#### Source data

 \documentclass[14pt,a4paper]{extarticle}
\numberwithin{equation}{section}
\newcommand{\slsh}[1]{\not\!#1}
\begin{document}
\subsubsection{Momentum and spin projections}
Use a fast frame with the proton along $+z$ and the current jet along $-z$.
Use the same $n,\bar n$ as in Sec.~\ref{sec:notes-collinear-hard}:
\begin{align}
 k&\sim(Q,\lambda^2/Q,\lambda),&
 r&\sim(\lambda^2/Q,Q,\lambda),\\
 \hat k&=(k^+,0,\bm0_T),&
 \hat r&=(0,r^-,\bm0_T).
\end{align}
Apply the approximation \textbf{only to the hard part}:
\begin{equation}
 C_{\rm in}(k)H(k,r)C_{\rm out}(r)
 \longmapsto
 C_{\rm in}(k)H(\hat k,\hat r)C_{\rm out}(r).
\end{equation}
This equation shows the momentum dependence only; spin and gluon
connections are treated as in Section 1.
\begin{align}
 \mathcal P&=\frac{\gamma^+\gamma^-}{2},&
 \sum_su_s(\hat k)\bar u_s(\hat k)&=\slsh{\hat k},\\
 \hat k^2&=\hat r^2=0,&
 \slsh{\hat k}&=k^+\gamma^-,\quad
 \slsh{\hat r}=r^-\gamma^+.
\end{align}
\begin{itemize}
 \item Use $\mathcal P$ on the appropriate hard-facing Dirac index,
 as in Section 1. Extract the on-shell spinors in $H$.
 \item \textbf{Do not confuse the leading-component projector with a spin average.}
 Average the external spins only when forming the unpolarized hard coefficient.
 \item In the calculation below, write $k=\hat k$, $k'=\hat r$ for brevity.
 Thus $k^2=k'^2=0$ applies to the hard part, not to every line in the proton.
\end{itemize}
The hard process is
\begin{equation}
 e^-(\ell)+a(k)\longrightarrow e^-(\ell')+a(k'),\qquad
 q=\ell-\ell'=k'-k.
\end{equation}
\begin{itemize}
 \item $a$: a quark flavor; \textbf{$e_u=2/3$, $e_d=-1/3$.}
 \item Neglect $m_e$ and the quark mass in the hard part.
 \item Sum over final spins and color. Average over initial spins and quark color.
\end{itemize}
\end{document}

########

[Problem to work on]
In your answer, repeat each of the records exactly.

[Output below]
 \documentclass[14pt,a4paper]{extarticle}
\numberwithin{equation}{section}
\newcommand{\slsh}[1]{\not\!#1}
\begin{document}
\subsubsection{Momentum and spin projections}
Use a fast frame with the proton along $+z$ and the current jet along $-z$.
Use the same $n,\bar n$ as in Sec.~\ref{sec:notes-collinear-hard}:
\begin{align}
 k&\sim(Q,\lambda^2/Q,\lambda),&
 r&\sim(\lambda^2/Q,Q,\lambda),\\
 \hat k&=(k^+,0,\bm0_T),&
 \hat r&=(0,r^-,\bm0_T).
\end{align}
Apply the approximation \textbf{only to the hard part}:
\begin{equation}
 C_{\rm in}(k)H(k,r)C_{\rm out}(r)
 \longmapsto
 C_{\rm in}(k)H(\hat k,\hat r)C_{\rm out}(r).
\end{equation}
This equation shows the momentum dependence only; spin and gluon
connections are treated as in Section 1.
\begin{align}
 \mathcal P&=\frac{\gamma^+\gamma^-}{2},&
 \sum_su_s(\hat k)\bar u_s(\hat k)&=\slsh{\hat k},\\
 \hat k^2&=\hat r^2=0,&
 \slsh{\hat k}&=k^+\gamma^-,\quad
 \slsh{\hat r}=r^-\gamma^+.
\end{align}
\begin{itemize}
 \item Use $\mathcal P$ on the appropriate hard-facing Dirac index,
 as in Section 1. Extract the on-shell spinors in $H$.
 \item \textbf{Do not confuse the leading-component projector with a spin average.}
 Average the external spins only when forming the unpolarized hard coefficient.
 \item In the calculation below, write $k=\hat k$, $k'=\hat r$ for brevity.
 Thus $k^2=k'^2=0$ applies to the hard part, not to every line in the proton.
\end{itemize}
The hard process is
\begin{equation}
 e^-(\ell)+a(k)\longrightarrow e^-(\ell')+a(k'),\qquad
 q=\ell-\ell'=k'-k.
\end{equation}
\begin{itemize}
 \item $a$: a quark flavor; \textbf{$e_u=2/3$, $e_d=-1/3$.}
 \item Neglect $m_e$ and the quark mass in the hard part.
 \item Sum over final spins and color. Average over initial spins and quark color.
\end{itemize}
\end{document}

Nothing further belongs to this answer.